**Data listing**
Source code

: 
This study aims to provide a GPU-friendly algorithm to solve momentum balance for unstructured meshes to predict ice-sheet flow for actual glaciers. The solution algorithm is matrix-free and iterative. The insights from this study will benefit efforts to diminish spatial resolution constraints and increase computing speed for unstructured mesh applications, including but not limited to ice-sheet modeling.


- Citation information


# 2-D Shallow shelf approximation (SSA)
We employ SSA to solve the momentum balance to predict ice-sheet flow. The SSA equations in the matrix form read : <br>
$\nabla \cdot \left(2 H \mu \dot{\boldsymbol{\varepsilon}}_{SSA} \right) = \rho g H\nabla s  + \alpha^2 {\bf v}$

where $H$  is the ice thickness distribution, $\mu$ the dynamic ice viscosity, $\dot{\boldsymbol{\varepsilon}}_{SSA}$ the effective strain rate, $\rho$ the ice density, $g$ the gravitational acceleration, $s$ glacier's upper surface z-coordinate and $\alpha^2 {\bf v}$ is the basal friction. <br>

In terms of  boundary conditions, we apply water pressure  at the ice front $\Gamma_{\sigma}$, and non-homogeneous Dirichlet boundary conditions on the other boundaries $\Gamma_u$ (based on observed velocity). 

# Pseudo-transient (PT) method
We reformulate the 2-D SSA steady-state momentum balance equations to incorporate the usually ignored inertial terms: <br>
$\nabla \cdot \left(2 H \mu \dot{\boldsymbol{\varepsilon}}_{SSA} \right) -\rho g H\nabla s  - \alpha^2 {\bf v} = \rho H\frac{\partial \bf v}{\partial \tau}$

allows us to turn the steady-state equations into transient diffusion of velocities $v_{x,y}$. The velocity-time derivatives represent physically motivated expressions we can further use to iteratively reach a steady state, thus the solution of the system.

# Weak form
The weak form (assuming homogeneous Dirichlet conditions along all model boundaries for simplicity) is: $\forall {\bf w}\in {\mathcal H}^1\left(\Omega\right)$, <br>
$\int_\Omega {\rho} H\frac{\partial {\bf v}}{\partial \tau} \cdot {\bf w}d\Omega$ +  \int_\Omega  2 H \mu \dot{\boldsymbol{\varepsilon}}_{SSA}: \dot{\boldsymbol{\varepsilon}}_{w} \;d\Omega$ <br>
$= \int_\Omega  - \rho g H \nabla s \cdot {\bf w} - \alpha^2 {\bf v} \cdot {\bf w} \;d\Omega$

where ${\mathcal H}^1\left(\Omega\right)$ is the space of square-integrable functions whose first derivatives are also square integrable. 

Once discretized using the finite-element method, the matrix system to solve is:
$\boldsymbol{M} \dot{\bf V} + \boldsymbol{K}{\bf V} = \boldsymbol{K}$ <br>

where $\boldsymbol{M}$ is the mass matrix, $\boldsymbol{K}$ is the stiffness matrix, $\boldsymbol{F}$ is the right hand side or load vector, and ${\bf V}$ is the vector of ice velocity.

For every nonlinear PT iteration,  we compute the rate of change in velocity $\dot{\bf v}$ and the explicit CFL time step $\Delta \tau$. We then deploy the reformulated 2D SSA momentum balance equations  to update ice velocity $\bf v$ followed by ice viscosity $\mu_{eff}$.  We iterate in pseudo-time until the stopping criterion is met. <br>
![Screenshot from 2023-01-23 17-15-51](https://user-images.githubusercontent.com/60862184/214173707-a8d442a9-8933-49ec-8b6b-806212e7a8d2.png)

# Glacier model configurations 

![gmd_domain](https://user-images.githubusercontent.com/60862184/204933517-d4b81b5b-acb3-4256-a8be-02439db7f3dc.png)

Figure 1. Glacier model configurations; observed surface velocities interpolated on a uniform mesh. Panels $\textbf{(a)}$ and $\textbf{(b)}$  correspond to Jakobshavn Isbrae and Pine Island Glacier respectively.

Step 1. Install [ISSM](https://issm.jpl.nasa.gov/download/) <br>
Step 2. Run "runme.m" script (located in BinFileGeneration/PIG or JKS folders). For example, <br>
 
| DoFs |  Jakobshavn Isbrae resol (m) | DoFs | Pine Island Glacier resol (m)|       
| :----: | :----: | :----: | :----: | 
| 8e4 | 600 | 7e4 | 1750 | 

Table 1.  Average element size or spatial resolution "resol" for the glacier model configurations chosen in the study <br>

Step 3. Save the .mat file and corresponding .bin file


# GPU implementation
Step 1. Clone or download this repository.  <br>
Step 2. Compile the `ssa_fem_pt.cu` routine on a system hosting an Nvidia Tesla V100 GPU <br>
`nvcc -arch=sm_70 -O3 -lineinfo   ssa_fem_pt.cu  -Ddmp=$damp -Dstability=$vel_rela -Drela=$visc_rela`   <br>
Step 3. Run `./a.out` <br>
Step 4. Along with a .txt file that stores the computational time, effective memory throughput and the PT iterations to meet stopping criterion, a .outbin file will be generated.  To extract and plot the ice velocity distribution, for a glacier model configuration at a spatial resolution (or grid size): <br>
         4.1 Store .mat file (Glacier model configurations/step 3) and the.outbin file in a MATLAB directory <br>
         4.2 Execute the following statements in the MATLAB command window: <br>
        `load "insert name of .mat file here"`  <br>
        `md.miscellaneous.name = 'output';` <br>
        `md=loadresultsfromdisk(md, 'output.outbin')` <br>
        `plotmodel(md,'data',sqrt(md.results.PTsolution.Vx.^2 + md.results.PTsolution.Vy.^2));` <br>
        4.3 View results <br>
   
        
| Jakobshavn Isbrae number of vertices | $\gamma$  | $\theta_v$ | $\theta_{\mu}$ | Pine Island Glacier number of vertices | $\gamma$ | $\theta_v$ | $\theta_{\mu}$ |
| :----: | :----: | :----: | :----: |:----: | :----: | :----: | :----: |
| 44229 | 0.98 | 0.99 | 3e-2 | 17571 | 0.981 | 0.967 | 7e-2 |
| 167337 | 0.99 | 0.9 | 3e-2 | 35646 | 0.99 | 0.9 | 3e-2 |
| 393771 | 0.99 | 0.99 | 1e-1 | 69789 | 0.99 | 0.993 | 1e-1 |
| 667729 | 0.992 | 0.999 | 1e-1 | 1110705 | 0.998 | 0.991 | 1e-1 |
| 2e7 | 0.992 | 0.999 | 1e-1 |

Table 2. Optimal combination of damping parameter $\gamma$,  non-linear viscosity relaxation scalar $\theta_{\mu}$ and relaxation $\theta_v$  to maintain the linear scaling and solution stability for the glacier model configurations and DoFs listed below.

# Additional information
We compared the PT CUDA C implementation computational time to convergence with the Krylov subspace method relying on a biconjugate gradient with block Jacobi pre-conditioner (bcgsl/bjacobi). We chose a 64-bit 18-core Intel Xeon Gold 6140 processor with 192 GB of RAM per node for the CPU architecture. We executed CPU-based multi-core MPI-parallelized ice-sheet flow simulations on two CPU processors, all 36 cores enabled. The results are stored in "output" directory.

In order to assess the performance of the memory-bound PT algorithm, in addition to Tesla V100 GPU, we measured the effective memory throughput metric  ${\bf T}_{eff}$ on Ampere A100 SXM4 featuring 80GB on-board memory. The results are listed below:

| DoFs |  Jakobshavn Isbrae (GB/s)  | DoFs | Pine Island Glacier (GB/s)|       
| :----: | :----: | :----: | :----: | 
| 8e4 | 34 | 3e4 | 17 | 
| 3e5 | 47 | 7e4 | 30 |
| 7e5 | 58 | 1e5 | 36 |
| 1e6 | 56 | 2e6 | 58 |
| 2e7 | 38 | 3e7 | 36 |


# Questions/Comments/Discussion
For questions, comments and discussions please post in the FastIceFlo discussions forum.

**Action item**
Starting at the line that contains "# Additional information", transcribe every line through the last line of the entries above, exactly, and nothing else.

**Task answer**
# Additional information
We compared the PT CUDA C implementation computational time to convergence with the Krylov subspace method relying on a biconjugate gradient with block Jacobi pre-conditioner (bcgsl/bjacobi). We chose a 64-bit 18-core Intel Xeon Gold 6140 processor with 192 GB of RAM per node for the CPU architecture. We executed CPU-based multi-core MPI-parallelized ice-sheet flow simulations on two CPU processors, all 36 cores enabled. The results are stored in "output" directory.

In order to assess the performance of the memory-bound PT algorithm, in addition to Tesla V100 GPU, we measured the effective memory throughput metric  ${\bf T}_{eff}$ on Ampere A100 SXM4 featuring 80GB on-board memory. The results are listed below:

| DoFs |  Jakobshavn Isbrae (GB/s)  | DoFs | Pine Island Glacier (GB/s)|       
| :----: | :----: | :----: | :----: | 
| 8e4 | 34 | 3e4 | 17 | 
| 3e5 | 47 | 7e4 | 30 |
| 7e5 | 58 | 1e5 | 36 |
| 1e6 | 56 | 2e6 | 58 |
| 2e7 | 38 | 3e7 | 36 |


# Questions/Comments/Discussion
For questions, comments and discussions please post in the FastIceFlo discussions forum.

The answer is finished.